MUNDO Research Team · Vetted by Costa del Sol property professionals
Published December 2025 · Updated February 2026 · 7 min read
Mediterranean Gardening: A Different Mindset
If you're arriving from the UK, your gardening instincts need a complete reset. The Costa del Sol receives less than 500mm of rain per year — most of it between October and March. Summers are bone dry, with temperatures regularly hitting 35-40 degrees Celsius. The soil is often poor, alkaline, and rocky. Traditional English garden plants — lush lawns, hydrangeas, delphiniums — will struggle or die without heroic amounts of water.
The good news? Mediterranean gardens can be spectacularly beautiful. Bougainvillea cascading over white walls, olive trees casting dappled shade, jasmine scenting warm evenings — this is a different gardening aesthetic, and one that works with the climate rather than against it.
Understanding Water Restrictions
Water scarcity is a serious issue in southern Spain. Andalusia regularly implements water restrictions, especially between June and September. In recent years, these have included:
- Hosepipe bans — watering gardens with a hosepipe is frequently prohibited
- Restricted watering hours — typically only allowed before 8am and after 9pm
- New pool filling restrictions — limits on filling new pools or fully draining and refilling existing ones
- Community garden limits — urbanisations may restrict irrigation to communal areas only
Design your garden with water restrictions in mind.
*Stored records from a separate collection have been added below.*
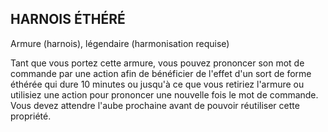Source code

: ## HARNOIS ÉTHÉRÉ

Armure (harnois), légendaire (harmonisation requise)

Tant que vous portez cette armure, vous pouvez prononcer
son mot de commande par une action afin de bénéficier de
l'effet d'un sort de forme éthérée qui dure 10 minutes ou
jusqu'à ce que vous retiriez l'armure ou utilisiez une action
pour prononcer une nouvelle fois le mot de commande. Vous
devez attendre l'aube prochaine avant de pouvoir réutiliser
cette propriété.
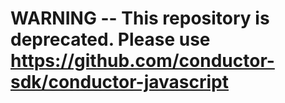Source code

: # WARNING -- This repository is deprecated.  Please use  https://github.com/conductor-sdk/conductor-javascript


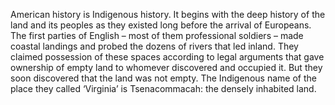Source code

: American history is Indigenous history. It begins with the deep history of the land and its peoples as they existed long
before the arrival of Europeans. The first parties of English – most of them professional soldiers – made coastal
landings and probed the dozens of rivers that led inland. They claimed possession of these spaces according to legal
arguments that gave ownership of empty land to whomever discovered and occupied it. But they soon discovered that the
land was not empty. The Indigenous name of the place they called ‘Virginia’ is Tsenacommacah: the densely inhabited
land.
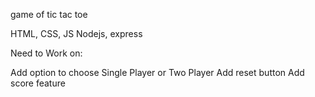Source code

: game of tic tac toe


HTML, CSS, JS
Nodejs, express

Need to Work on:

Add option to choose Single Player or Two Player
Add reset button
Add score feature
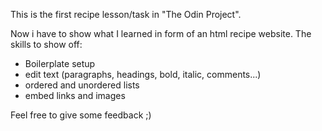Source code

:This is the first recipe lesson/task in "The Odin Project".

Now i have to show what I learned in form of an html recipe website.
The skills to show off:

- Boilerplate setup
- edit text (paragraphs, headings, bold, italic, comments...)
- ordered and unordered lists
- embed links and images

Feel free to give some feedback ;)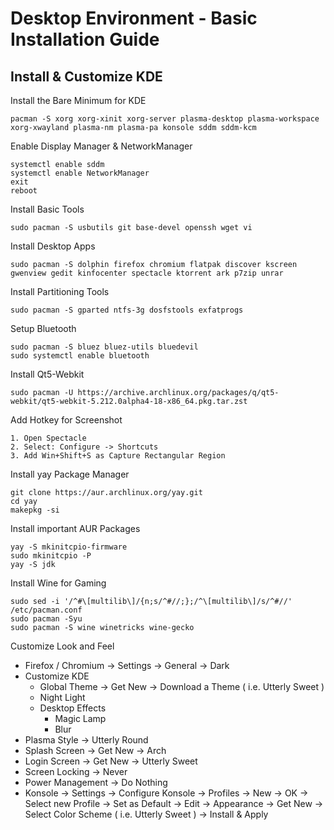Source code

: # Desktop Environment - Basic Installation Guide

## Install & Customize KDE

Install the Bare Minimum for KDE

    pacman -S xorg xorg-xinit xorg-server plasma-desktop plasma-workspace xorg-xwayland plasma-nm plasma-pa konsole sddm sddm-kcm 
  
Enable Display Manager & NetworkManager

    systemctl enable sddm
    systemctl enable NetworkManager
    exit
    reboot

Install Basic Tools

    sudo pacman -S usbutils git base-devel openssh wget vi

Install Desktop Apps

    sudo pacman -S dolphin firefox chromium flatpak discover kscreen gwenview gedit kinfocenter spectacle ktorrent ark p7zip unrar

Install Partitioning Tools

    sudo pacman -S gparted ntfs-3g dosfstools exfatprogs
  
Setup Bluetooth

    sudo pacman -S bluez bluez-utils bluedevil
    sudo systemctl enable bluetooth

Install Qt5-Webkit

    sudo pacman -U https://archive.archlinux.org/packages/q/qt5-webkit/qt5-webkit-5.212.0alpha4-18-x86_64.pkg.tar.zst

Add Hotkey for Screenshot

    1. Open Spectacle
    2. Select: Configure -> Shortcuts
    3. Add Win+Shift+S as Capture Rectangular Region

Install yay Package Manager

    git clone https://aur.archlinux.org/yay.git
    cd yay
    makepkg -si

Install important AUR Packages

    yay -S mkinitcpio-firmware
    sudo mkinitcpio -P
    yay -S jdk

Install Wine for Gaming

    sudo sed -i '/^#\[multilib\]/{n;s/^#//;};/^\[multilib\]/s/^#//' /etc/pacman.conf
    sudo pacman -Syu
    sudo pacman -S wine winetricks wine-gecko

Customize Look and Feel

- Firefox / Chromium -> Settings -> General -> Dark
- Customize KDE
    - Global Theme -> Get New -> Download a Theme ( i.e. Utterly Sweet )
    - Night Light
    - Desktop Effects
        - Magic Lamp
        - Blur
- Plasma Style -> Utterly Round
- Splash Screen -> Get New -> Arch
- Login Screen -> Get New -> Utterly Sweet
- Screen Locking -> Never
- Power Management -> Do Nothing
- Konsole -> Settings -> Configure Konsole -> Profiles -> New -> OK -> Select new Profile -> Set as Default -> Edit -> Appearance -> Get New -> Select Color Scheme ( i.e. Utterly Sweet ) -> Install & Apply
A drought-tolerant garden isn't just environmentally responsible — it's practical insurance against increasingly frequent water limitations.
Drought-Tolerant Plants That Thrive on the Costa del Sol
Trees
- Olive trees (Olea europaea) — iconic Mediterranean trees that need virtually no irrigation once established. Beautiful gnarled trunks, silver-green foliage, and they live for centuries
- Carob trees (Ceratonia siliqua) — evergreen, drought-proof, with dense shade. Native to the region
- Jacaranda — stunning purple flowers in May-June. Deciduous, moderate water needs
- Citrus trees — lemon, orange, and mandarin trees grow beautifully but need regular watering (drip irrigation recommended)
- Pine trees (Pinus pinea) — the umbrella pine is a Costa del Sol classic. Zero maintenance once established
Shrubs and Climbers
- Bougainvillea — the quintessential Mediterranean climber. Explosive colour (magenta, orange, white, pink) with almost no water once established
- Oleander (Nerium oleander) — tough, evergreen, flowers all summer. Grows wild on Spanish motorway medians — that's how tough it is. Note: all parts are poisonous
- Jasmine (Jasminum) — star jasmine for walls and fences, scents the evening air beautifully
- Lantana — colourful, butterfly-attracting, and nearly indestructible in the heat
- Rosemary, lavender, and thyme — aromatic, drought-tolerant, and attract pollinators
- Plumbago — cascades of sky-blue flowers through summer and autumn
Ground Cover and Succulents
- Agave and aloe — architectural plants that store their own water. Low maintenance, dramatic forms
- Ice plant (Delosperma) — spreads quickly, vivid flowers, no watering needed
- Gazania — bright daisy-like flowers, thrives in poor soil
- Trailing rosemary — cascades over walls and terraces, fragrant and drought-proof
Lawn Alternatives
A traditional English lawn is the single biggest water consumer in a Spanish garden. A 100 square metre lawn requires approximately 60,000 litres of water per year in the Costa del Sol climate — that's around 200 EUR per year in water costs alone, plus mowing and maintenance.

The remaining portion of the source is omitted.